Items from a data source:
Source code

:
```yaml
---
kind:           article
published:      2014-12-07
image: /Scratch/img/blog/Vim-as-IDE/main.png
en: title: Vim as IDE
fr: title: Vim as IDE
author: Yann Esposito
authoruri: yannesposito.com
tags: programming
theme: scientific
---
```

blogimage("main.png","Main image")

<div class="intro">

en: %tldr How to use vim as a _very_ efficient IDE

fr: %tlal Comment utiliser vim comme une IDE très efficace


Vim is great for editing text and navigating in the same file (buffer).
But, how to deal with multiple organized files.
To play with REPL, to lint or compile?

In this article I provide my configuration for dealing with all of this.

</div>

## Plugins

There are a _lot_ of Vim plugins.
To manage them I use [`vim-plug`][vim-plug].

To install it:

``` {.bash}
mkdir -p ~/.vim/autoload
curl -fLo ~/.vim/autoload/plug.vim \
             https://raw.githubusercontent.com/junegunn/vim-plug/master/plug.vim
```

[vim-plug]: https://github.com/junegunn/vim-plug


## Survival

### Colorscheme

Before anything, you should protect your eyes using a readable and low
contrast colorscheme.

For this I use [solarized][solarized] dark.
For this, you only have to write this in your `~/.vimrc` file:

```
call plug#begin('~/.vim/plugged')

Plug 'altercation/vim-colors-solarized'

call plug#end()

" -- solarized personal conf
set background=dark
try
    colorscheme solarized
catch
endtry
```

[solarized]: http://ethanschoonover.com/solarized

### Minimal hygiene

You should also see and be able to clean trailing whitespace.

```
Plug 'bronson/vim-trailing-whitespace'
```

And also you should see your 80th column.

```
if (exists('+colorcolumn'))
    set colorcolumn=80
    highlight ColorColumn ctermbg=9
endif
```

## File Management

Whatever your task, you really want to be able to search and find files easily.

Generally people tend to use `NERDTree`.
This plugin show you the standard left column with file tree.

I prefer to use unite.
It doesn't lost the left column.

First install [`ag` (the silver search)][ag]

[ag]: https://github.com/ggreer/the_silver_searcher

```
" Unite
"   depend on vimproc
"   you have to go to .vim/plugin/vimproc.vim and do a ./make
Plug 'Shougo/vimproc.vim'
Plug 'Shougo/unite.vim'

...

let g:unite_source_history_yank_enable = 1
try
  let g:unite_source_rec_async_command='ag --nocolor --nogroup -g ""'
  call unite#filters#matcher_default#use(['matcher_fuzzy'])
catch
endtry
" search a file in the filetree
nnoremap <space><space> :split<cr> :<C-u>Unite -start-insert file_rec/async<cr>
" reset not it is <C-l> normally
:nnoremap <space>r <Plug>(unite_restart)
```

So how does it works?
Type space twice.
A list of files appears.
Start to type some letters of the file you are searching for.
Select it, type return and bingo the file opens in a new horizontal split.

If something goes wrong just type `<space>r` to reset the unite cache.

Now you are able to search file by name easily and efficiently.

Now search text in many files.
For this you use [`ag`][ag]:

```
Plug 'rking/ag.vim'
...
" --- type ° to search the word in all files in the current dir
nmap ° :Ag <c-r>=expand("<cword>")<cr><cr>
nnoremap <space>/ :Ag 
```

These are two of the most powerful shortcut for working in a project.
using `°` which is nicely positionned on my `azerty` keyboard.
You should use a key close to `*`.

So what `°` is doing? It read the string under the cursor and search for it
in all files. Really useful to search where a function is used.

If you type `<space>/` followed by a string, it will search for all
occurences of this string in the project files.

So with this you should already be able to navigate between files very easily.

→ **PROBLEM STATEMENT**:
In your answer, reproduce every entry exactly as it was written.

→ **ANSWER SPACE**:
Source code

:
```yaml
---
kind:           article
published:      2014-12-07
image: /Scratch/img/blog/Vim-as-IDE/main.png
en: title: Vim as IDE
fr: title: Vim as IDE
author: Yann Esposito
authoruri: yannesposito.com
tags: programming
theme: scientific
---
```

blogimage("main.png","Main image")

<div class="intro">

en: %tldr How to use vim as a _very_ efficient IDE

fr: %tlal Comment utiliser vim comme une IDE très efficace


Vim is great for editing text and navigating in the same file (buffer).
But, how to deal with multiple organized files.
To play with REPL, to lint or compile?

In this article I provide my configuration for dealing with all of this.

</div>

## Plugins

There are a _lot_ of Vim plugins.
To manage them I use [`vim-plug`][vim-plug].

To install it:

``` {.bash}
mkdir -p ~/.vim/autoload
curl -fLo ~/.vim/autoload/plug.vim \
             https://raw.githubusercontent.com/junegunn/vim-plug/master/plug.vim
```

[vim-plug]: https://github.com/junegunn/vim-plug


## Survival

### Colorscheme

Before anything, you should protect your eyes using a readable and low
contrast colorscheme.

For this I use [solarized][solarized] dark.
For this, you only have to write this in your `~/.vimrc` file:

```
call plug#begin('~/.vim/plugged')

Plug 'altercation/vim-colors-solarized'

call plug#end()

" -- solarized personal conf
set background=dark
try
    colorscheme solarized
catch
endtry
```

[solarized]: http://ethanschoonover.com/solarized

### Minimal hygiene

You should also see and be able to clean trailing whitespace.

```
Plug 'bronson/vim-trailing-whitespace'
```

And also you should see your 80th column.

```
if (exists('+colorcolumn'))
    set colorcolumn=80
    highlight ColorColumn ctermbg=9
endif
```

## File Management

Whatever your task, you really want to be able to search and find files easily.

Generally people tend to use `NERDTree`.
This plugin show you the standard left column with file tree.

I prefer to use unite.
It doesn't lost the left column.

First install [`ag` (the silver search)][ag]

[ag]: https://github.com/ggreer/the_silver_searcher

```
" Unite
"   depend on vimproc
"   you have to go to .vim/plugin/vimproc.vim and do a ./make
Plug 'Shougo/vimproc.vim'
Plug 'Shougo/unite.vim'

...

let g:unite_source_history_yank_enable = 1
try
  let g:unite_source_rec_async_command='ag --nocolor --nogroup -g ""'
  call unite#filters#matcher_default#use(['matcher_fuzzy'])
catch
endtry
" search a file in the filetree
nnoremap <space><space> :split<cr> :<C-u>Unite -start-insert file_rec/async<cr>
" reset not it is <C-l> normally
:nnoremap <space>r <Plug>(unite_restart)
```

So how does it works?
Type space twice.
A list of files appears.
Start to type some letters of the file you are searching for.
Select it, type return and bingo the file opens in a new horizontal split.

If something goes wrong just type `<space>r` to reset the unite cache.

Now you are able to search file by name easily and efficiently.

Now search text in many files.
For this you use [`ag`][ag]:

```
Plug 'rking/ag.vim'
...
" --- type ° to search the word in all files in the current dir
nmap ° :Ag <c-r>=expand("<cword>")<cr><cr>
nnoremap <space>/ :Ag 
```

These are two of the most powerful shortcut for working in a project.
using `°` which is nicely positionned on my `azerty` keyboard.
You should use a key close to `*`.

So what `°` is doing? It read the string under the cursor and search for it
in all files. Really useful to search where a function is used.

If you type `<space>/` followed by a string, it will search for all
occurences of this string in the project files.

So with this you should already be able to navigate between files very easily.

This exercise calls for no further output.